12 Responses to “The 300-Million-Year-Old Brain: Now In 3-D”

  1. 1.   QUASAR Says:
    March 2nd, 2009 at 6:52 pm

    Judging it by the size of the brain, it doesn’t look like it was a very intelligent animal.

  2. 2.   EastwoodDC Says:
    March 2nd, 2009 at 7:44 pm

    I predict there are going to be a lot a fossils getting CT scans, looking for similar features.

    >… it doesn’t look like it was a very intelligent animal.

    Fish aren’t for their intelligence, despite all that time they spend in “school”. ;-)

  3. 3.   bloodyhell Says:
    March 2nd, 2009 at 7:46 pm

    The fossil was not CT scanned. It was synchrotron holotomography. What is that?

  4. 4.   Pierre Kerner Says:
    March 2nd, 2009 at 7:54 pm

    Name’s Alan Pradel. You got it right only the last time (he’s a colleague, that’s why I care…). Most amazing feat is that the fossil was in the collection for a long time. It’s time to open all the drawers again!

    [Carl: Thanks, Pierre. I made the fix. This week I'm having some sort of name black-out.]

  5. 5.   johnk Says:
    March 2nd, 2009 at 8:06 pm

    I’d bet dollars-for-donuts that there was a whole lot of brain shrinkage. Can’t imagine the difference in size between the braincase and the brain. Also, what appears to be the optic nerve is much smaller than its foramen. Possible, but weird.

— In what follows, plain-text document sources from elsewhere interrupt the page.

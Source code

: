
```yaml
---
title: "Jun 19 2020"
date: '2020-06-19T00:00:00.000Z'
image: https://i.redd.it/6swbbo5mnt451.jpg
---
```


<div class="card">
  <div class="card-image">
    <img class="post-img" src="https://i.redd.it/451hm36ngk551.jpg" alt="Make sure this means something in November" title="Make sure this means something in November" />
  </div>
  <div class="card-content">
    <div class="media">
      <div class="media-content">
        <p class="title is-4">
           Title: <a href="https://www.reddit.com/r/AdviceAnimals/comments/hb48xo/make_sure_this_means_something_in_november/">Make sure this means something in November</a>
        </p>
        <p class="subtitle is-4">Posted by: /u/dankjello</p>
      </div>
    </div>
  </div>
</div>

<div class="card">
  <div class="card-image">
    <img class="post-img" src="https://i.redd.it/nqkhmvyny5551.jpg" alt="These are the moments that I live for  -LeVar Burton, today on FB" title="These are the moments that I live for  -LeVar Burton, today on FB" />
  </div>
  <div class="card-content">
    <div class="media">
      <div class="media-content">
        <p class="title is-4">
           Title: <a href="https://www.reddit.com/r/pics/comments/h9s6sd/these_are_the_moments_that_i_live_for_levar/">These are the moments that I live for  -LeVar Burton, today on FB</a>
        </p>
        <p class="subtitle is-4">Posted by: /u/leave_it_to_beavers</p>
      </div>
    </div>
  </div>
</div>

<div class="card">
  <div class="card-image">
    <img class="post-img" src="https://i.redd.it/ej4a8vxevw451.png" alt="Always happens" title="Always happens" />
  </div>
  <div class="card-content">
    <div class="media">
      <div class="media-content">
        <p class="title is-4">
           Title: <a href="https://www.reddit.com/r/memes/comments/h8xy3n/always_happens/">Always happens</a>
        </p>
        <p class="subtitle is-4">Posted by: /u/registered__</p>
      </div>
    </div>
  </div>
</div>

    If it is that much smaller, the question would be, why have such a big braincase? How would the brain maintain its position? What’s the extra space for? I’d be very surprised if there are extant examples of such size differences.

    But it sure does look like a brain. nice movie.

    (link to PNAS doesn’t work for me. Can’t find the article in the Feb 24 edition of PNAS)

    [Carl: John, for whatever reason, PNAS lifts their embargo on papers before their links work. Go figure.]

  6. 6.   Sven DiMilo Says:
    March 2nd, 2009 at 9:02 pm

    I’m with johnk. We know how chondrichthyan brains fit into their crania.

  7. 7.   Richard Says:
    March 3rd, 2009 at 5:46 am

    I think it is highly likely that brain size shrank between death and preservation by fossilisation, via dessication, amongst a number of other factors.

    I’ve collected skulls from mammals, birds, fish and reptiles for much of my life, and I usually soak them in sodium hypochlorite (Clorox) which is supposed to dissolve everything but the bone, and leave it all white and clean.

    But there is always a stubborn little bit of stuff, right inside the cranium, that I have to extract with a dental pick, or a bent bit of coat hanger wire.

    I believe, in humans at least, that that stubborn bit is called the ‘soul’.

    It might be interesting to ask creationists if 300MY old fish had souls.

  8. 8.   Alan Pradel Says:
    March 3rd, 2009 at 10:29 am

    whou I can’t imagine that my results will be so quickly in the web! Thanks for your interest!

    Your questions are very interesting…
    The holotomography is a relatively new approach of Synchrotron X-Ray imaging. It shows the phase contrast (not only the absorption contrast) of the different interphases of the sample with a better resolution than a common Synchrotron X-Ray imaging.

    some extant fishes possess a small brain compared to the endocranial cavity (e.g. coelacanths). In iniopts, the nerves perfectly reach their respective foramen without any deformation and the overall morphology of the endocranial cavity is different from the morphology of the brain. Consequently we supposed that the brain did not fill the endocranial cavity. Concerning the optic foramen which is very large, a lot of other thing passed through it (e.g. the efferent pseudobranchial artery) as in extant ratfishes.

    Hum good question about the putative soul of iniopterygians hehe…

  9. 9.   Willy Bemis Says:
    March 3rd, 2009 at 10:47 am

    This is great!

  10. 10.   Like A Frightened Turtle? | The Loom | Discover Magazine Says:
    March 3rd, 2009 at 11:01 am

    [...] Blogs / The Loom « The 300-Million-Year-Old Brain: Now In 3-D [...]

  11. 11.   News Round - Catch up › British Centre for Science Education Says:
    March 15th, 2009 at 7:13 am

    [...] The 300-Million-Year-Old Brain: Now In 3-D [...]

  12. 12.   Claudia Marcus Says:
    March 26th, 2009 at 1:26 am

    I’m wondering if this was from a Kansas dig I got to go on with my father, Leslie F. Marcus, from La Brea and the American Museum of Natural History.